▶ **Exercise description**: Return all lines of the listing below that carry the word "text".

╭─ Exercise material

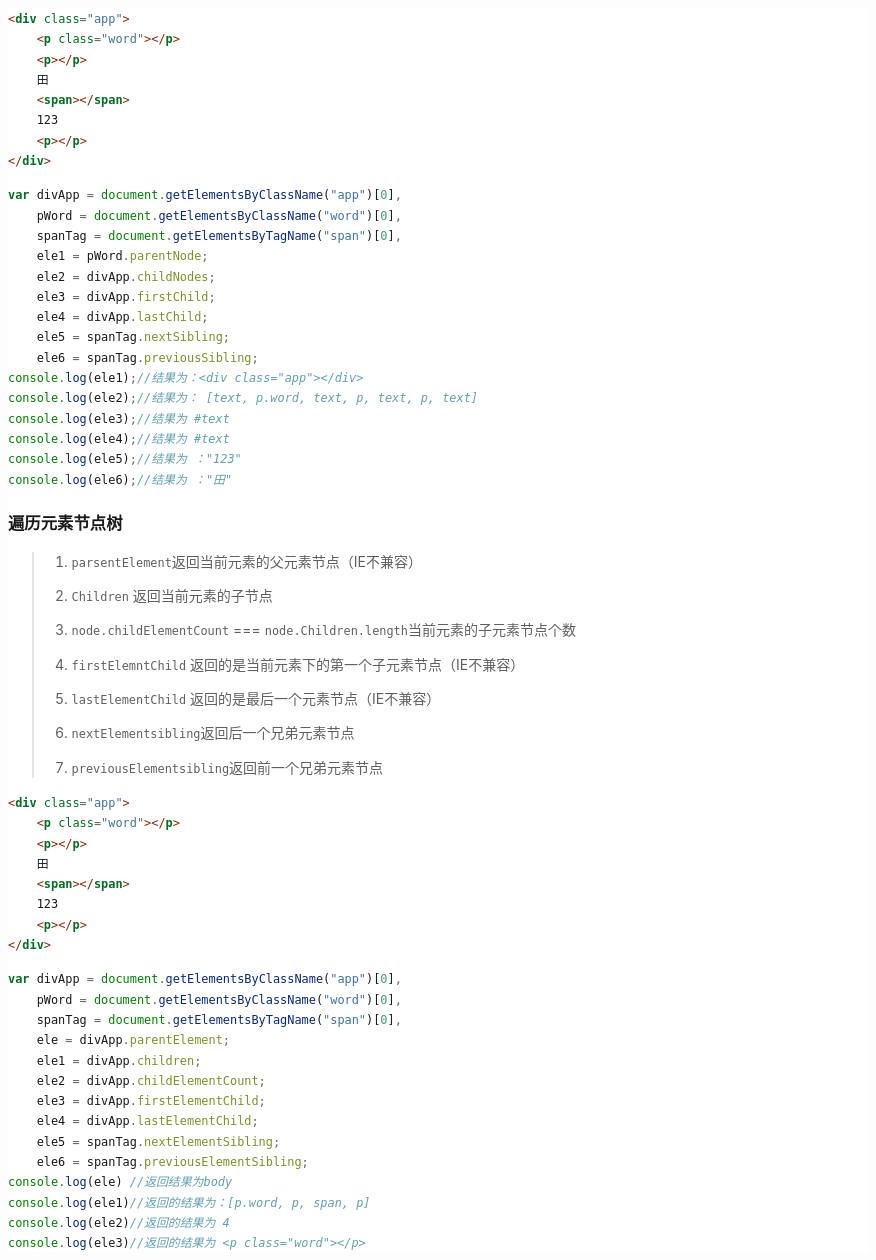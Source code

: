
 ```HTML
<div class="app">
    <p class="word"></p>
    <p></p>
    田
    <span></span>
    123
    <p></p>
</div>
```

```javascript
var divApp = document.getElementsByClassName("app")[0],
    pWord = document.getElementsByClassName("word")[0],
    spanTag = document.getElementsByTagName("span")[0],
    ele1 = pWord.parentNode;
    ele2 = divApp.childNodes;
    ele3 = divApp.firstChild;
    ele4 = divApp.lastChild;
    ele5 = spanTag.nextSibling;
    ele6 = spanTag.previousSibling;
console.log(ele1);//结果为：<div class="app"></div>
console.log(ele2);//结果为： [text, p.word, text, p, text, p, text]
console.log(ele3);//结果为 #text
console.log(ele4);//结果为 #text
console.log(ele5);//结果为 ："123"
console.log(ele6);//结果为 ："田"
```

### 遍历元素节点树

> 1. `parsentElement`返回当前元素的父元素节点（IE不兼容）
>
> 2. `Children` 返回当前元素的子节点
> 3. `node.childElementCount` === `node.Children.length`当前元素的子元素节点个数
> 4. `firstElemntChild` 返回的是当前元素下的第一个子元素节点（IE不兼容）
> 5. `lastElementChild` 返回的是最后一个元素节点（IE不兼容）
> 6. `nextElementsibling`返回后一个兄弟元素节点
> 7. `previousElementsibling`返回前一个兄弟元素节点

```HTML
<div class="app">
    <p class="word"></p>
    <p></p>
    田
    <span></span>
    123
    <p></p>
</div>
```

```javascript
var divApp = document.getElementsByClassName("app")[0],
    pWord = document.getElementsByClassName("word")[0],
    spanTag = document.getElementsByTagName("span")[0],
    ele = divApp.parentElement;
    ele1 = divApp.children;
    ele2 = divApp.childElementCount;
    ele3 = divApp.firstElementChild;
    ele4 = divApp.lastElementChild;
    ele5 = spanTag.nextElementSibling;
    ele6 = spanTag.previousElementSibling;
console.log(ele) //返回结果为body
console.log(ele1)//返回的结果为：[p.word, p, span, p]   
console.log(ele2)//返回的结果为 4
console.log(ele3)//返回的结果为 <p class="word"></p>
```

╰─

▶ **Exercise result**:
console.log(ele2);//结果为： [text, p.word, text, p, text, p, text]
console.log(ele3);//结果为 #text
console.log(ele4);//结果为 #text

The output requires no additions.